▶ [EXERCISE REQUIREMENTS]: Which lines of the data include the string "Specifies"? List them all.
=== Section Start ===
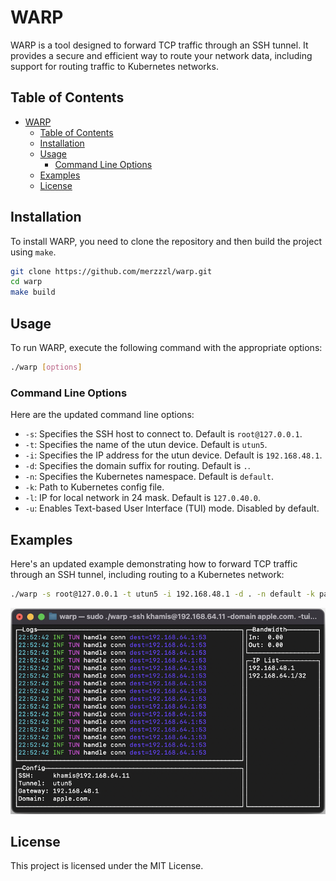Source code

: # WARP

WARP is a tool designed to forward TCP traffic through an SSH tunnel. It provides a secure and efficient way to route your network data, including support for routing traffic to Kubernetes networks.

## Table of Contents

- [WARP](#warp)
  - [Table of Contents](#table-of-contents)
  - [Installation](#installation)
  - [Usage](#usage)
    - [Command Line Options](#command-line-options)
  - [Examples](#examples)
  - [License](#license)

## Installation

To install WARP, you need to clone the repository and then build the project using `make`.

```bash
git clone https://github.com/merzzzl/warp.git
cd warp
make build
```

## Usage

To run WARP, execute the following command with the appropriate options:

```bash
./warp [options]
```

### Command Line Options

Here are the updated command line options:

- `-s`: Specifies the SSH host to connect to. Default is `root@127.0.0.1`.
- `-t`: Specifies the name of the utun device. Default is `utun5`.
- `-i`: Specifies the IP address for the utun device. Default is `192.168.48.1`.
- `-d`: Specifies the domain suffix for routing. Default is `.`.
- `-n`: Specifies the Kubernetes namespace. Default is `default`.
- `-k`: Path to Kubernetes config file.
- `-l`: IP for local network in 24 mask. Default is `127.0.40.0`.
- `-u`: Enables Text-based User Interface (TUI) mode. Disabled by default.

## Examples

Here's an updated example demonstrating how to forward TCP traffic through an SSH tunnel, including routing to a Kubernetes network:

```bash
./warp -s root@127.0.0.1 -t utun5 -i 192.168.48.1 -d . -n default -k path/to/kubeconfig -l 127.0.40.0 -u
```


![WARP run with TUI mode](README.png)

## License

This project is licensed under the MIT License.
=== Section End ===
▶ [EXERCISE SOLUTION]:
- `-s`: Specifies the SSH host to connect to. Default is `root@127.0.0.1`.
- `-t`: Specifies the name of the utun device. Default is `utun5`.
- `-i`: Specifies the IP address for the utun device. Default is `192.168.48.1`.
- `-d`: Specifies the domain suffix for routing. Default is `.`.
- `-n`: Specifies the Kubernetes namespace. Default is `default`.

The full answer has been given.